As Harrison Barnes and Mike Krzyzewski exited the court Sunday, Kryzezewski pulled Barnes close. In that moment, they exchanged thanks.
“I told him, 'Thanks so much for the opportunity,' and he told me, 'Thanks for the way you conducted yourself,'” Barnes said.
That's a bigger deal than it may sound, considering Barnes was basically a spare part for the United States in Rio. Still, he had a gold medal around his neck afterward, same as the other 11 players who appeared in Sunday's 96-66 win over Serbia.
As the United States' 12th man on a 12-man roster, he only played in four of eight games and didn't see action in the gold-medal blowout over Serbia until there were less than six minutes left but he still became the 10th North Carolina player to win gold at the Olympics.

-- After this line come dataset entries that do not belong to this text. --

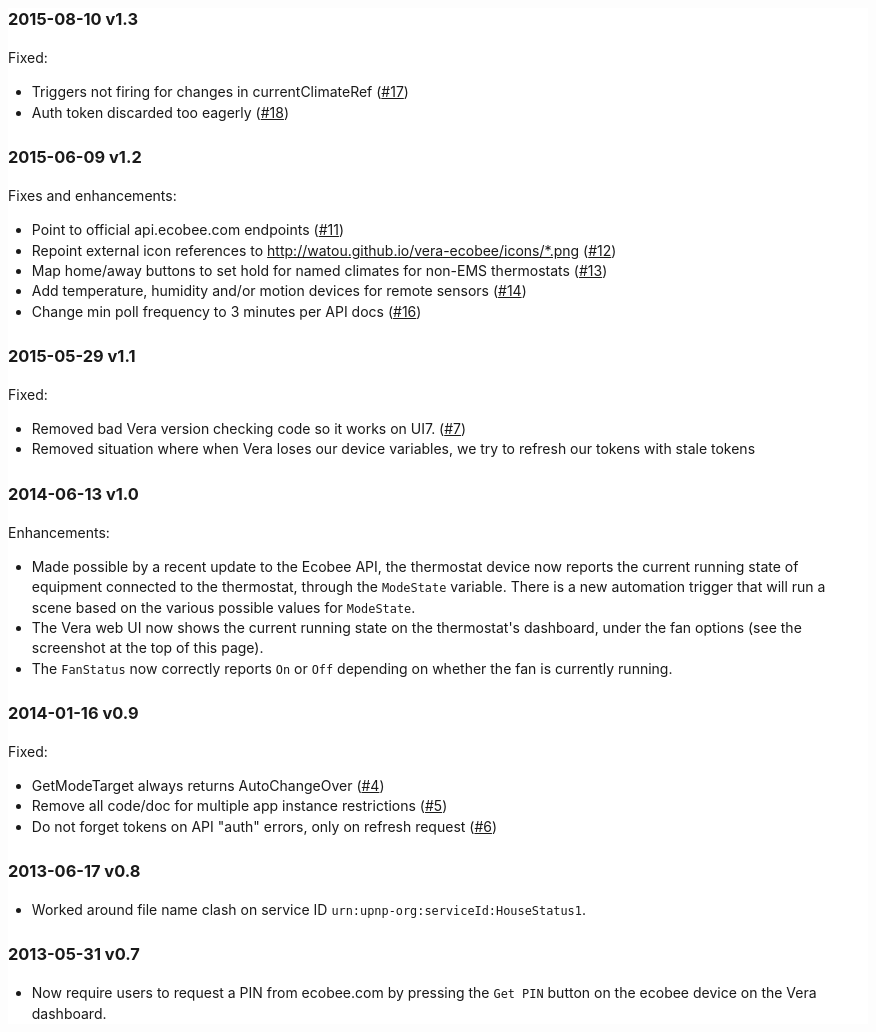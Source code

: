### 2015-08-10    v1.3

Fixed:

* Triggers not firing for changes in currentClimateRef ([#17](https://github.com/watou/vera-ecobee/issues/17))
* Auth token discarded too eagerly ([#18](https://github.com/watou/vera-ecobee/issues/18))

### 2015-06-09    v1.2

Fixes and enhancements:

* Point to official api.ecobee.com endpoints ([#11](https://github.com/watou/vera-ecobee/issues/11))
* Repoint external icon references to http://watou.github.io/vera-ecobee/icons/*.png ([#12](https://github.com/watou/vera-ecobee/issues/12))
* Map home/away buttons to set hold for named climates for non-EMS thermostats ([#13](https://github.com/watou/vera-ecobee/issues/13))
* Add temperature, humidity and/or motion devices for remote sensors ([#14](https://github.com/watou/vera-ecobee/issues/14))
* Change min poll frequency to 3 minutes per API docs ([#16](https://github.com/watou/vera-ecobee/issues/16))

### 2015-05-29    v1.1

Fixed:

* Removed bad Vera version checking code so it works on UI7. ([#7](https://github.com/watou/vera-ecobee/issues/7))
* Removed situation where when Vera loses our device variables, we try to refresh our tokens with stale tokens

### 2014-06-13    v1.0

Enhancements:

* Made possible by a recent update to the Ecobee API, the thermostat device now reports the current running state of equipment connected to the thermostat, through the `ModeState` variable. There is a new automation trigger that will run a scene based on the various possible values for `ModeState`.
* The Vera web UI now shows the current running state on the thermostat's dashboard, under the fan options (see the screenshot at the top of this page).
* The `FanStatus` now correctly reports `On` or `Off` depending on whether the fan is currently running.

### 2014-01-16    v0.9

Fixed:

* GetModeTarget always returns AutoChangeOver ([#4](https://github.com/watou/vera-ecobee/issues/4))
* Remove all code/doc for multiple app instance restrictions ([#5](https://github.com/watou/vera-ecobee/issues/5))
* Do not forget tokens on API "auth" errors, only on refresh request ([#6](https://github.com/watou/vera-ecobee/issues/6))

### 2013-06-17    v0.8
  
* Worked around file name clash on service ID `urn:upnp-org:serviceId:HouseStatus1`.

### 2013-05-31    v0.7

* Now require users to request a PIN from ecobee.com by pressing the `Get PIN` button on the ecobee device on the Vera dashboard.
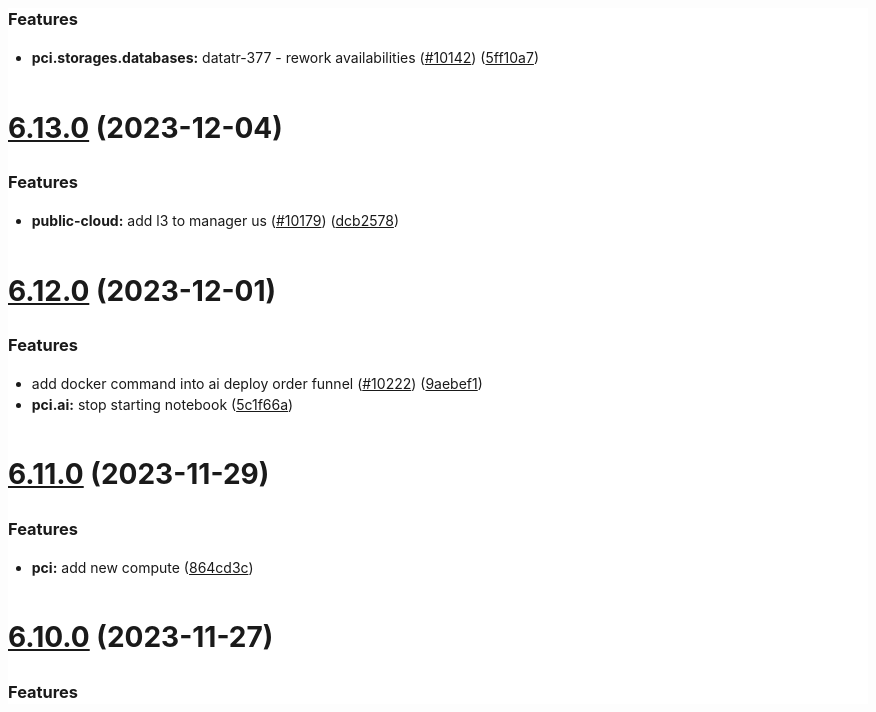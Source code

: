 
### Features

* **pci.storages.databases:** datatr-377 - rework availabilities ([#10142](https://github.com/ovh/manager/issues/10142)) ([5ff10a7](https://github.com/ovh/manager/commit/5ff10a7e6cba2c9d4c9c5c5f6cce8c808389e06a))





# [6.13.0](https://github.com/ovh/manager/compare/@ovh-ux/manager-pci@6.12.0...@ovh-ux/manager-pci@6.13.0) (2023-12-04)


### Features

* **public-cloud:** add l3 to manager us ([#10179](https://github.com/ovh/manager/issues/10179)) ([dcb2578](https://github.com/ovh/manager/commit/dcb2578a16597723df07a342003d9c993679180c))





# [6.12.0](https://github.com/ovh/manager/compare/@ovh-ux/manager-pci@6.11.0...@ovh-ux/manager-pci@6.12.0) (2023-12-01)


### Features

* add docker command into ai deploy order funnel ([#10222](https://github.com/ovh/manager/issues/10222)) ([9aebef1](https://github.com/ovh/manager/commit/9aebef1aea013629e64651ae811c3b5884e4254f))
* **pci.ai:** stop starting notebook ([5c1f66a](https://github.com/ovh/manager/commit/5c1f66a79b4ab903cdd1ee313ef0bf7c339adeea))





# [6.11.0](https://github.com/ovh/manager/compare/@ovh-ux/manager-pci@6.10.0...@ovh-ux/manager-pci@6.11.0) (2023-11-29)


### Features

* **pci:** add new compute ([864cd3c](https://github.com/ovh/manager/commit/864cd3ccfda57a596eb7cb2b22f74c242612c3f2))





# [6.10.0](https://github.com/ovh/manager/compare/@ovh-ux/manager-pci@6.9.0...@ovh-ux/manager-pci@6.10.0) (2023-11-27)


### Features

“Man, it was just a dream come true,” Barnes said. “To be able to watch this, to be able to feel the weight, literally, of this gold medal, it just motivates you for the season. The weight of the moment really kind of hits you. When you're playing these games it's kind of hard to feel what that's like. When you hear the national anthem and you get this medal, it really just speaks to this team, the sacrifice and all the work we put in.”
Barnes now moves on to a new phase of his career, leaving the Golden State Warriors as a free agent to join the Dallas Mavericks, from role player on a championship team to would-be star on a different one. The Olympics, he hopes, can jumpstart that process.
“This was a great opportunity one, to be an Olympian, to be around all these great athletes, but two, to win gold, to represent our country and continue the gold-standard legacy,” Barnes said.